You said it yourself. In your example, you get taxed 1) on the $20 distribution and 2) on the change in net asset value of $210. That's double taxation.

To clarify, if I directly owned the same exact basket of stock that the mutual fund owned, the only taxes I'd pay would be on the sales of stock throughout the year. In other words, I'd only pay taxes on the same $20 as above...and that's it.

Then of course, you pointed out the other problems with mutual funds like the fees and loads and the lack of proration of capital gains distribution over time, etc.

So all in all, owning stocks directly is the best course of action, IF you have enough money to be well diversified. The typical financial planner will tell you $100K is the minimum. That means that the majority of Americans get screwed taxwise.

Mutual funds do have their place though, namely, in 401Ks where tax consequences of churn is irrelevant.
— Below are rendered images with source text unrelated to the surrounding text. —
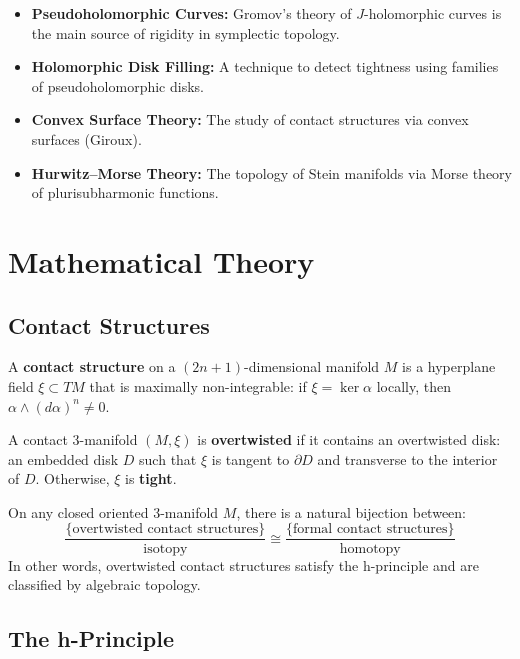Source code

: \begin{itemize}
    \item \textbf{Pseudoholomorphic Curves:} Gromov's theory of $J$-holomorphic curves is the main source of rigidity in symplectic topology.
    \item \textbf{Holomorphic Disk Filling:} A technique to detect tightness using families of pseudoholomorphic disks.
    \item \textbf{Convex Surface Theory:} The study of contact structures via convex surfaces (Giroux).
    \item \textbf{Hurwitz--Morse Theory:} The topology of Stein manifolds via Morse theory of plurisubharmonic functions.
\end{itemize}

\section{Mathematical Theory}

\subsection{Contact Structures}

\begin{definition}
A \textbf{contact structure} on a $(2n+1)$-dimensional manifold $M$ is a hyperplane field $\xi \subset TM$ that is maximally non-integrable: if $\xi = \ker \alpha$ locally, then $\alpha \wedge (d\alpha)^n \neq 0$.
\end{definition}

\begin{definition}
A contact 3-manifold $(M,\xi)$ is \textbf{overtwisted} if it contains an overtwisted disk: an embedded disk $D$ such that $\xi$ is tangent to $\partial D$ and transverse to the interior of $D$. Otherwise, $\xi$ is \textbf{tight}.
\end{definition}

\begin{theorem}[Eliashberg, 1989]
On any closed oriented 3-manifold $M$, there is a natural bijection between:
\[
\frac{\{\text{overtwisted contact structures}\}}{\text{isotopy}} \cong \frac{\{\text{formal contact structures}\}}{\text{homotopy}}
\]
In other words, overtwisted contact structures satisfy the h-principle and are classified by algebraic topology.
\end{theorem}

\subsection{The h-Principle}

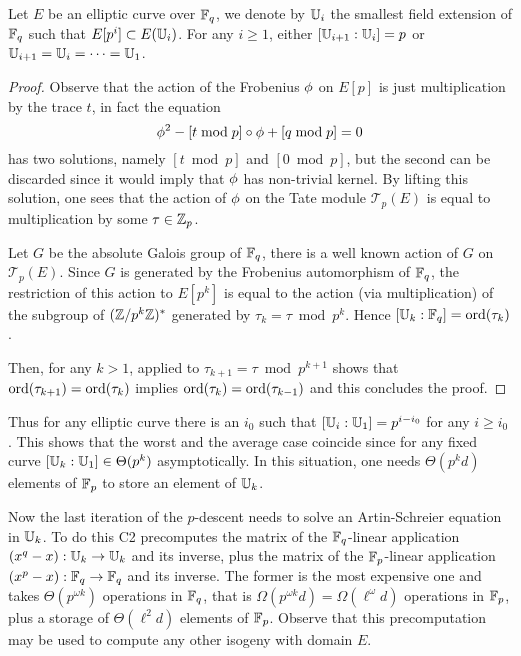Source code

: \begin{proposition}
  \label{th:tower}
  Let $E$ be an elliptic curve over $\mathbb{F}_q$, we denote by $\mathbb{U}_i$ the
  smallest field extension of $\mathbb{F}_q$ such that $E[p^i]\subset
  E(\mathbb{U}_i)$. For any $i\ge1$, either $[\mathbb{U}_{i+1}:\mathbb{U}_i] = p$ or
  $\mathbb{U}_{i+1}=\mathbb{U}_i=\cdots=\mathbb{U}_1$.
\end{proposition}
\begin{proof}
  Observe that the action of the Frobenius $\phi$ on $E[p]$ is
  just multiplication by the trace $t$, in fact the equation
  \[\phi^2 - [t \bmod p]\circ\phi + [q \bmod p] = 0\]
  has two solutions, namely $[t \bmod p]$ and $[0 \bmod p]$, but the
  second can be discarded since it would imply that $\phi$ has
  non-trivial kernel.  By lifting this solution, one sees that the
  action of $\phi$ on the Tate module $\mathcal{T}_p(E)$ is equal
  to multiplication by some $\tau\in\mathbb{Z}_p$.

  Let $G$ be the absolute Galois group of $\mathbb{F}_q$, there is a well
  known action of $G$ on $\mathcal{T}_p(E)$. Since $G$ is generated by
  the Frobenius automorphism of $\mathbb{F}_q$, the restriction of this action
  to $E[p^k]$ is equal to the action (via multiplication) of the
  subgroup of $(\mathbb{Z}/p^k\mathbb{Z})^\ast$ generated by $\tau_k = \tau \bmod
  p^k$. Hence $[\mathbb{U}_k:\mathbb{F}_q] = \operatorname{ord}(\tau_k)$.

  Then, for any $k>1$, \cite[Corollary 4]{Ler97} applied to
  $\tau_{k+1}=\tau\bmod p^{k+1}$ shows that
  $\operatorname{ord}(\tau_{k+1})=\operatorname{ord}(\tau_k)$ implies
  $\operatorname{ord}(\tau_k)=\operatorname{ord}(\tau_{k-1})$ and this concludes the proof.
\end{proof}

Thus for any elliptic curve there is an $i_0$ such that $[\mathbb{U}_i:\mathbb{U}_1] =
p^{i-i_0}$ for any $i \ge i_0$. This shows that the worst and the
average case coincide since for any fixed curve $[\mathbb{U}_k:\mathbb{U}_1] \in
\Theta(p^k)$ asymptotically. In this situation, one needs
$\Theta(p^kd)$ elements of $\mathbb{F}_p$ to store an element of $\mathbb{U}_k$.

Now the last iteration of the $p$-descent needs to solve an
Artin-Schreier equation in $\mathbb{U}_k$. To do this C2 precomputes the
matrix of the $\mathbb{F}_q$-linear application $(x^q-x):\mathbb{U}_k\rightarrow\mathbb{U}_k$
and its inverse, plus the matrix of the $\mathbb{F}_p$-linear application
$(x^p-x):\mathbb{F}_q\rightarrow\mathbb{F}_q$ and its inverse. The former is the most
expensive one and takes $\Theta(p^{\omega k})$ operations in $\mathbb{F}_q$,
that is $\Omega(p^{\omega k}d) = \Omega(\ell^\omega d)$ operations in
$\mathbb{F}_p$, plus a storage of $\Theta(\ell^2d)$ elements of
$\mathbb{F}_p$. Observe that this precomputation may be used to compute any
other isogeny with domain $E$.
To: rkral who wrote (60990)8/10/2002 12:48:09 AM
From: ehasfjord  Read Replies (1) | Respond to of 77400
 
You forget that you have already paid
taxes on the funds that you invested.
Now, you are also paying taxes on the
distributions that that fund must make.
Even though the funds value may go down
it doesn't make a difference if the fund
sold "stuff" that had gone up in value.

Therein lies the double taxation.

What most mutual funds do in a bear market:
1. People start redeeming (cashing out)
their $'s.
2. If the fund needs to raise cash for
these redemptions, the fund will sell
stocks that are highly traded, and may
easily be purchased back at a lower price.
Examples of these stocks are CSCO, ORCL,
HD, IBM, etc...

3. You will pay the price re: gain that the
fund had between the original purchase price
(prior to the sale) and the sale price.
This shows up as a "dividend".

4. This type of crap goes on until there are no
more redemptions.
This is known in the trade as capitulation!

5. At this period in time, the market starts
going up since the funds start buying back
the "easy traded" stocks that they had sold,
at the (normally) much lower price.

6. John Public see's this happening, says gee,
I ought to get back in the market, and WHAM
you get a 300 point swing.

Take Care!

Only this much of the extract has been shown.